Suspiré. Miré en internet la compañía, era una compañía dedicada a la logística marítima, aún funcionaba en la isla. Los accionistas eran corporaciones, no había una persona como dueña. Tendría que averiguar. Decidí ir al día siguiente.

Al despertar fue lo primero que fui a hacer.

—Haré un recorrido turístico por la isla mami.

—¿Sola?

—Sí, quizás invite a Luisa.

—Está bien. Ve con cuidado.

—Gracias mami hermosa.

No invité a nadie, llegué a las puertas de la compañía.

—Buenos días ¿En qué podemos ayudarla? —preguntó un vigilante.

—Quiero hacer prácticas, del colegio me mandaron.

—¿Viene con Arcelia de recursos humanos?

—Sí —respondí.

—Pasé, anote sus datos en esta carpeta ¿Sabe dónde es?

—No, disculpe —respondí mientras anotaba mis datos.

—Siga derecho por la caminería junto a los jardines y cruce a la derecha, encontrará una puerta de vidrio, allí está.

—Gracias.

Eso hice pero me detuve en la recepción. Una chica con un uniforme me miró de arriba abajo.

—¿Puedo ayudarla?

—Quería ver al dueño —respondí muy segura.

Se echó a reír en mi cara.

—¿El dueño? Ni yo sé quién es el dueño.

—¿Y quién sabe? —pregunté.

Ella se encogió de hombros abriendo mucho los ojos, miró a los lados.

—Ni idea. Hay una biblioteca en la parte externa, si quieres te doy un pase y lees sobre la historia de la compañía. Es lo que puedo hacer por ti.

—Gracias— respondí emocionada.

Asintió y me hizo llenar un formulario solicitando acceso a la biblioteca de la compañía. Pasé allí toda la mañana, el tiempo voló, salí de mi concentración cuando mi estómago rugió, pero valió la pena; antes de que la compañía fuera comprada por esas corporaciones, una familia era la dueña, los Landa González.

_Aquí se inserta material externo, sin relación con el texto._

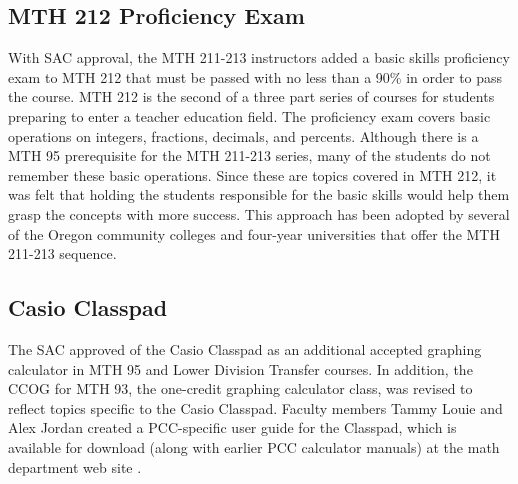 \subsection{MTH 212 Proficiency Exam}
With SAC approval, the MTH 211-213 instructors added a basic skills proficiency
exam to MTH 212 that must be passed with no less than a 90\% in order to pass
the course.  MTH 212 is the second of a three part series of courses for
students preparing to enter a teacher education field. The proficiency exam
covers basic operations on integers, fractions, decimals, and percents.
Although there is a MTH 95 prerequisite for the MTH 211-213 series, many of the
students do not remember these basic operations. Since these are topics covered
in MTH 212, it was felt that holding the students responsible for the basic
skills would help them grasp the concepts with more success.  This approach has
been adopted by several of the Oregon community colleges and four-year
universities that offer the MTH 211-213 sequence.

\subsection{Casio Classpad}
The SAC approved of the Casio Classpad as an additional accepted graphing
calculator in MTH 95 and Lower Division Transfer courses. In addition, the CCOG
for MTH 93, the one-credit graphing calculator class, was revised to reflect topics
specific to the Casio Classpad. Faculty members Tammy Louie and Alex Jordan
created a PCC-specific user guide for the Classpad, which is available for
download (along with earlier PCC calculator manuals) at the math department web
site \cite{pccmathdept}. 
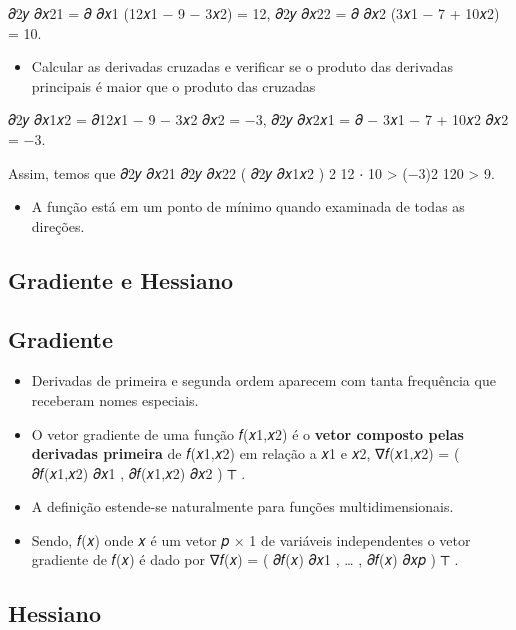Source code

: \documentclass[
]{article}
\providecommand{\tightlist}{%
  \setlength{\itemsep}{0pt}\setlength{\parskip}{0pt}}
\begin{document}
𝜕2𝑦 𝜕𝑥21 = 𝜕 𝜕𝑥1 (12𝑥1 − 9 − 3𝑥2) = 12, 𝜕2𝑦 𝜕𝑥22 = 𝜕 𝜕𝑥2 (3𝑥1 − 7 +
10𝑥2) = 10.

\begin{itemize}
\tightlist
\item
  Calcular as derivadas cruzadas e verificar se o produto das derivadas
  principais é maior que o produto das cruzadas
\end{itemize}

𝜕2𝑦 𝜕𝑥1𝑥2 = 𝜕12𝑥1 − 9 − 3𝑥2 𝜕𝑥2 = −3, 𝜕2𝑦 𝜕𝑥2𝑥1 = 𝜕 − 3𝑥1 − 7 + 10𝑥2 𝜕𝑥2
= −3.

Assim, temos que 𝜕2𝑦 𝜕𝑥21 𝜕2𝑦 𝜕𝑥22 ( 𝜕2𝑦 𝜕𝑥1𝑥2 ) 2 12 ⋅ 10
\textgreater{} (−3)2 120 \textgreater{} 9.

\begin{itemize}
\tightlist
\item
  A função está em um ponto de mínimo quando examinada de todas as
  direções.
\end{itemize}

\hypertarget{gradiente-e-hessiano}{%
\subsection{Gradiente e Hessiano}\label{gradiente-e-hessiano}}

\hypertarget{gradiente}{%
\subsection{Gradiente}\label{gradiente}}

\begin{itemize}
\tightlist
\item
  Derivadas de primeira e segunda ordem aparecem com tanta frequência
  que receberam nomes especiais.
\item
  O vetor gradiente de uma função 𝑓(𝑥1,𝑥2) é o \textbf{vetor composto
  pelas derivadas primeira} de 𝑓(𝑥1,𝑥2) em relação a 𝑥1 e 𝑥2, ∇𝑓(𝑥1,𝑥2)
  = ( 𝜕𝑓(𝑥1,𝑥2) 𝜕𝑥1 , 𝜕𝑓(𝑥1,𝑥2) 𝜕𝑥2 ) ⊤ .
\item
  A definição estende-se naturalmente para funções multidimensionais.
\item
  Sendo, 𝑓(𝑥) onde 𝑥 é um vetor 𝑝 × 1 de variáveis independentes o vetor
  gradiente de 𝑓(𝑥) é dado por ∇𝑓(𝑥) = ( 𝜕𝑓(𝑥) 𝜕𝑥1 , \ldots{} , 𝜕𝑓(𝑥)
  𝜕𝑥𝑝 ) ⊤ .
\end{itemize}

\hypertarget{hessiano}{%
\subsection{Hessiano}\label{hessiano}}
\end{document}
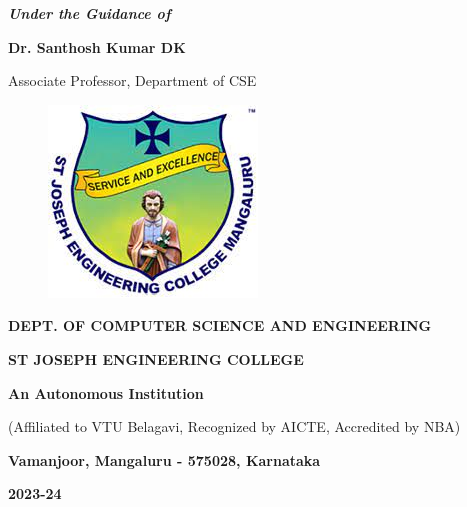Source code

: \documentclass[12pt,a4paper]{report}
\begin{document}
\begin{center}
\vspace{12pt}
\textit{\textbf{Under the Guidance of}}
\par
\vspace{6pt}
\textbf{Dr. Santhosh Kumar DK}
\par
\vspace{2pt}
\normalsize {Associate Professor, Department of CSE}
\par
\begin{figure}[hbtp]
\centering
\includegraphics[scale=0.6]{./pic/sjeclogo.png}
\end{figure}
\large \textbf{DEPT. OF COMPUTER SCIENCE AND ENGINEERING}
\par \Large \textbf{ST JOSEPH ENGINEERING COLLEGE}
\par 
\textbf{An Autonomous Institution}
\par
{\large{(Affiliated to VTU Belagavi, Recognized by AICTE, Accredited by NBA)}}
\par
{\large \textbf{Vamanjoor, Mangaluru - 575028, Karnataka}}
\par 
{\Large \textbf{2023-24}}
\end{center}
\newpage
\end{document}
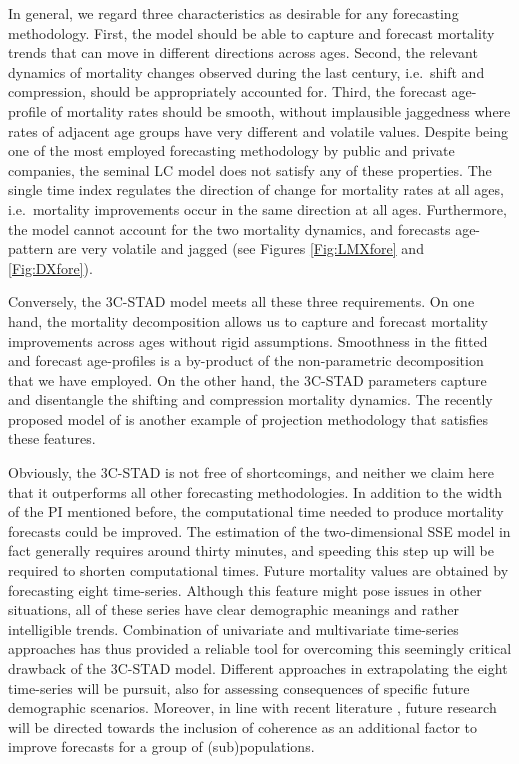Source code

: \documentclass[11pt, a4paper]{article}
\begin{document}
In general, we regard three characteristics as desirable for any forecasting methodology. First, the model should be able to capture and forecast mortality trends that can move in different directions across ages. Second, the relevant dynamics of mortality changes observed during the last century, i.e.~shift and compression, should be appropriately accounted for. Third, the forecast age-profile of mortality rates should be smooth, without implausible jaggedness where rates of adjacent age groups have very different and volatile values. Despite being one of the most employed forecasting methodology by public and private companies, the seminal LC model does not satisfy any of these properties. The single time index regulates the direction of change for mortality rates at all ages, i.e.~mortality improvements occur in the same direction at all ages. Furthermore, the model cannot account for the two mortality dynamics, and forecasts age-pattern are very volatile and jagged (see Figures \ref{Fig:LMXfore} and \ref{Fig:DXfore}).
 
Conversely, the 3C-STAD model meets all these three requirements. On one hand, the mortality decomposition allows us to capture and forecast mortality improvements across ages without rigid assumptions. Smoothness in the fitted and forecast age-profiles is a by-product of the non-parametric decomposition that we have employed. On the other hand, the 3C-STAD parameters capture and disentangle the shifting and compression mortality dynamics. The recently proposed model of \cite{bardoutsos2018projecting} is another example of projection methodology that satisfies these features.

Obviously, the 3C-STAD is not free of shortcomings, and neither we claim here that it outperforms all other forecasting methodologies. In addition to the width of the PI mentioned before, the computational time needed to produce mortality forecasts could be improved. The estimation of the two-dimensional SSE model in fact generally requires around thirty minutes, and speeding this step up will be required to shorten computational times. Future mortality values are obtained by forecasting eight time-series. Although this feature might pose issues in other situations, all of these series have clear demographic meanings and rather intelligible trends. Combination of univariate and multivariate time-series approaches has thus provided a reliable tool for overcoming this seemingly critical drawback of the 3C-STAD model. Different approaches in extrapolating the eight time-series will be pursuit, also for assessing consequences of specific future demographic scenarios. Moreover, in line with recent literature \citep{li2005coherent,hyndman2013coherent,janssen2013smoking,bergeron2017coherent}, future research will be directed towards the inclusion of coherence as an additional factor to improve forecasts for a group of (sub)populations.    
\end{document}
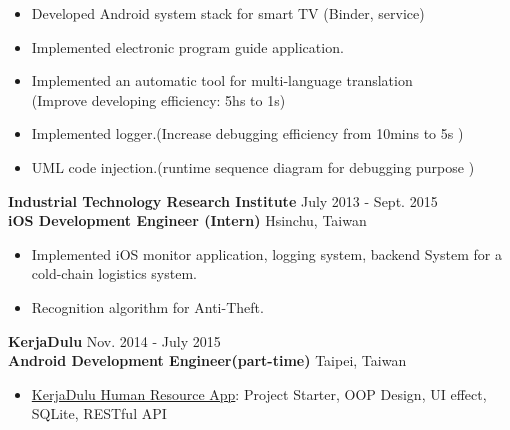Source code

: \documentclass{res}
\begin{document}
\begin{resume}
				\begin{itemize}[leftmargin=*]
					\item Developed Android system stack for smart TV (Binder, service)	
					\vspace{-0.05in}
					\item Implemented electronic program guide application.
					\vspace{-0.05in}
					\item Implemented an automatic tool for multi-language translation \\(Improve developing efficiency: 5hs to 1s)
					\vspace{-0.05in}		
					\item Implemented logger.(Increase debugging efficiency from 10mins to 5s )
					\vspace{-0.05in}	
					\item UML code injection.(runtime sequence diagram for debugging purpose )
				\end{itemize}
				\vspace{-0.1in}
				{\bf Industrial Technology Research Institute } {\hfill July 2013 - Sept. 2015}\\	
				{\bf iOS Development Engineer (Intern)}                        {\hfill Hsinchu, Taiwan}

				\begin{itemize}[leftmargin=*]
					\item Implemented iOS monitor application, logging system, backend System for a cold-chain logistics system.
					\vspace{-0.05in} 
					\item Recognition algorithm for Anti-Theft.
					\vspace{-0.05in}
				\end{itemize}
				\vspace{-0.1in}

	 			{\bf KerjaDulu }                                {\hfill  Nov. 2014 - July 2015}\\
				{\bf Android Development Engineer(part-time)}			    	 {\hfill Taipei, Taiwan}
		
				\begin{itemize}[leftmargin=*]
					\item {\href{https://play.google.com/store/apps/details?id=com.kerjadulu.kerjadulu&hl=zh_TW}{KerjaDulu Human Resource App}}: Project Starter, OOP Design, UI effect, SQLite, RESTful API
				\end{itemize}
				\vspace{-0.1in}


\end{resume}
\end{document}
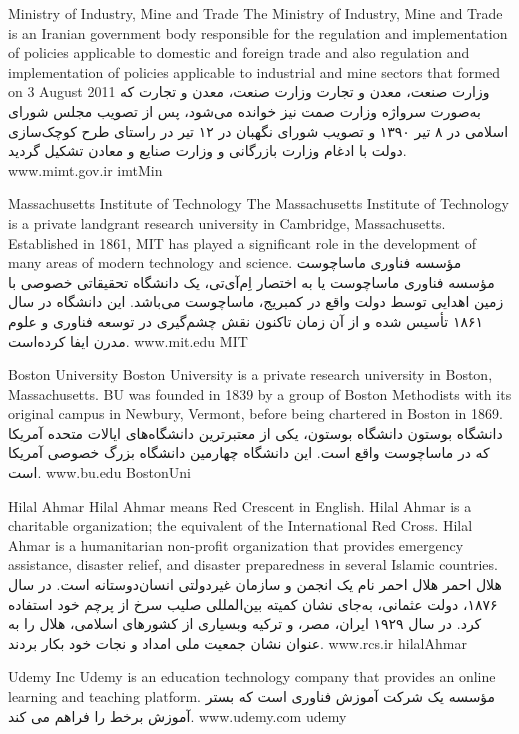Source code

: 
\instituteC
{Ministry of Industry, Mine and Trade}
{The Ministry of Industry, Mine and Trade is an Iranian government body responsible for the regulation and implementation of
policies applicable to domestic and foreign trade and also regulation and implementation of policies applicable to industrial
and mine sectors that formed on 3 August 2011}
{}
{وزارت صنعت، معدن و تجارت}
{وزارت صنعت، معدن و تجارت که به‌صورت سرواژه وزارت صمت نیز خوانده می‌شود،
پس از تصویب مجلس شورای اسلامی در ۸ تیر ۱۳۹۰ و تصویب شورای نگهبان در ۱۲ تیر
در راستای طرح کوچک‌سازی دولت با ادغام وزارت بازرگانی و وزارت صنایع و معادن تشکیل گردید.}
{}
{www.mimt.gov.ir}
{imtMin}

\instituteC
{Massachusetts Institute of Technology}
{The Massachusetts Institute of Technology is a private landgrant research university in Cambridge, Massachusetts.
Established in 1861, MIT has played a significant role in the development of many areas of modern technology and science.}
{}
{مؤسسه فناوری ماساچوست}
{مؤسسه فناوری ماساچوست یا به اختصار اِم‌آی‌تی، یک دانشگاه تحقیقاتی خصوصی با زمین اهدایی توسط دولت واقع در کمبریج، ماساچوست می‌باشد.
این دانشگاه در سال ۱۸۶۱ تأسیس شده و از آن زمان تاکنون نقش چشم‌گیری در توسعه فناوری و علوم مدرن ایفا کرده‌است.}
{}
{www.mit.edu}
{MIT}

\instituteC
{Boston University}
{Boston University is a private research university in Boston, Massachusetts.
BU was founded in 1839 by a group of Boston Methodists with its original campus
in Newbury, Vermont, before being chartered in Boston in 1869.}
{}
{دانشگاه بوستون}
{دانشگاه بوستون، یکی از معتبرترین دانشگاه‌های ایالات متحده آمریکا که در ماساچوست واقع است.
این دانشگاه چهارمین دانشگاه بزرگ خصوصی آمریکا است.}
{}
{www.bu.edu}
{BostonUni}

\instituteC
{Hilal Ahmar}
{Hilal Ahmar means Red Crescent in English. Hilal Ahmar is a charitable organization; the equivalent of the International Red Cross.
Hilal Ahmar is a humanitarian non-profit organization that provides emergency assistance, disaster relief, and disaster preparedness
in several Islamic countries.}
{}
{هلال احمر}
{هلال احمر نام یک انجمن و سازمان غیردولتی انسان‌دوستانه است. در سال ۱۸۷۶، دولت عثمانی، به‌جای نشان کمیته بین‌المللی صلیب سرخ از پرچم خود استفاده کرد.
در سال ۱۹۲۹ ایران، مصر، و ترکیه وبسیاری از کشورهای اسلامی، هلال را به عنوان نشان جمعیت ملی امداد و نجات خود بکار بردند.}
{}
{www.rcs.ir}
{hilalAhmar}

\instituteC
{Udemy Inc}
{Udemy is an education technology company that provides an online learning and teaching platform.}
{}
{مؤسسه }
{یک شرکت آموزش فناوری است که بستر آموزش برخط را فراهم می کند.}
{}
{www.udemy.com}
{udemy}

Busqué en la computadora de la compañía información sobre ellos en internet, coloqué el nombre Armando Landa González en el buscador, la imagen que apareció en la pantalla me congeló por un segundo: Un hombre alto moreno claro de cabellos lisos oscuros y ojos café, muy guapo y elegante. Se me hacía tan familiar, pero debía tener setenta años ¿No podía ser mi padre o sí? Busqué más fotos y aparecieron los nombres de sus compañías, y la foto de un hombre mucho más joven bastante parecido a él: Basil Landa.